Segment Start: Records for this exercise

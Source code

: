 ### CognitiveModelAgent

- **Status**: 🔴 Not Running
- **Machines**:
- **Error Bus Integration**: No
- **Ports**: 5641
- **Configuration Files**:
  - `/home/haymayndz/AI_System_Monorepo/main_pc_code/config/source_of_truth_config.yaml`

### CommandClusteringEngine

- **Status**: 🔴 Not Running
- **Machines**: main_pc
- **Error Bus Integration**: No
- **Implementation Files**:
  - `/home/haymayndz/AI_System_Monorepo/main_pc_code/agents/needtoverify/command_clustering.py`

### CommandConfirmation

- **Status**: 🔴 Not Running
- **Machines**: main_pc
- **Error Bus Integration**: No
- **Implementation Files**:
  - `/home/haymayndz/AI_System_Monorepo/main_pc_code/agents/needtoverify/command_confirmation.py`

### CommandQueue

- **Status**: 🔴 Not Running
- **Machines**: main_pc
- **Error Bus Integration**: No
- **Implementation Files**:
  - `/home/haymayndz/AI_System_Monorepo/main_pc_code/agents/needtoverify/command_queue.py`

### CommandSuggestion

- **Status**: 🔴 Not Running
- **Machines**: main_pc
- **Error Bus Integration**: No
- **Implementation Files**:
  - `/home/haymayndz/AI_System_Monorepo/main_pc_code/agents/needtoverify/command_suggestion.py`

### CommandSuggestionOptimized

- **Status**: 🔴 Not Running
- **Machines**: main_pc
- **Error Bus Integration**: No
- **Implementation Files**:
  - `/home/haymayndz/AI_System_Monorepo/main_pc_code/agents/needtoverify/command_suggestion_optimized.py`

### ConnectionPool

Segment End: Records for this exercise

Work task: Your reply should consist of the records, duplicated exactly.

Reply to the exercise:
Source code

: ### CognitiveModelAgent

- **Status**: 🔴 Not Running
- **Machines**:
- **Error Bus Integration**: No
- **Ports**: 5641
- **Configuration Files**:
  - `/home/haymayndz/AI_System_Monorepo/main_pc_code/config/source_of_truth_config.yaml`

### CommandClusteringEngine

- **Status**: 🔴 Not Running
- **Machines**: main_pc
- **Error Bus Integration**: No
- **Implementation Files**:
  - `/home/haymayndz/AI_System_Monorepo/main_pc_code/agents/needtoverify/command_clustering.py`

### CommandConfirmation

- **Status**: 🔴 Not Running
- **Machines**: main_pc
- **Error Bus Integration**: No
- **Implementation Files**:
  - `/home/haymayndz/AI_System_Monorepo/main_pc_code/agents/needtoverify/command_confirmation.py`

### CommandQueue

- **Status**: 🔴 Not Running
- **Machines**: main_pc
- **Error Bus Integration**: No
- **Implementation Files**:
  - `/home/haymayndz/AI_System_Monorepo/main_pc_code/agents/needtoverify/command_queue.py`

### CommandSuggestion

- **Status**: 🔴 Not Running
- **Machines**: main_pc
- **Error Bus Integration**: No
- **Implementation Files**:
  - `/home/haymayndz/AI_System_Monorepo/main_pc_code/agents/needtoverify/command_suggestion.py`

### CommandSuggestionOptimized

- **Status**: 🔴 Not Running
- **Machines**: main_pc
- **Error Bus Integration**: No
- **Implementation Files**:
  - `/home/haymayndz/AI_System_Monorepo/main_pc_code/agents/needtoverify/command_suggestion_optimized.py`

### ConnectionPool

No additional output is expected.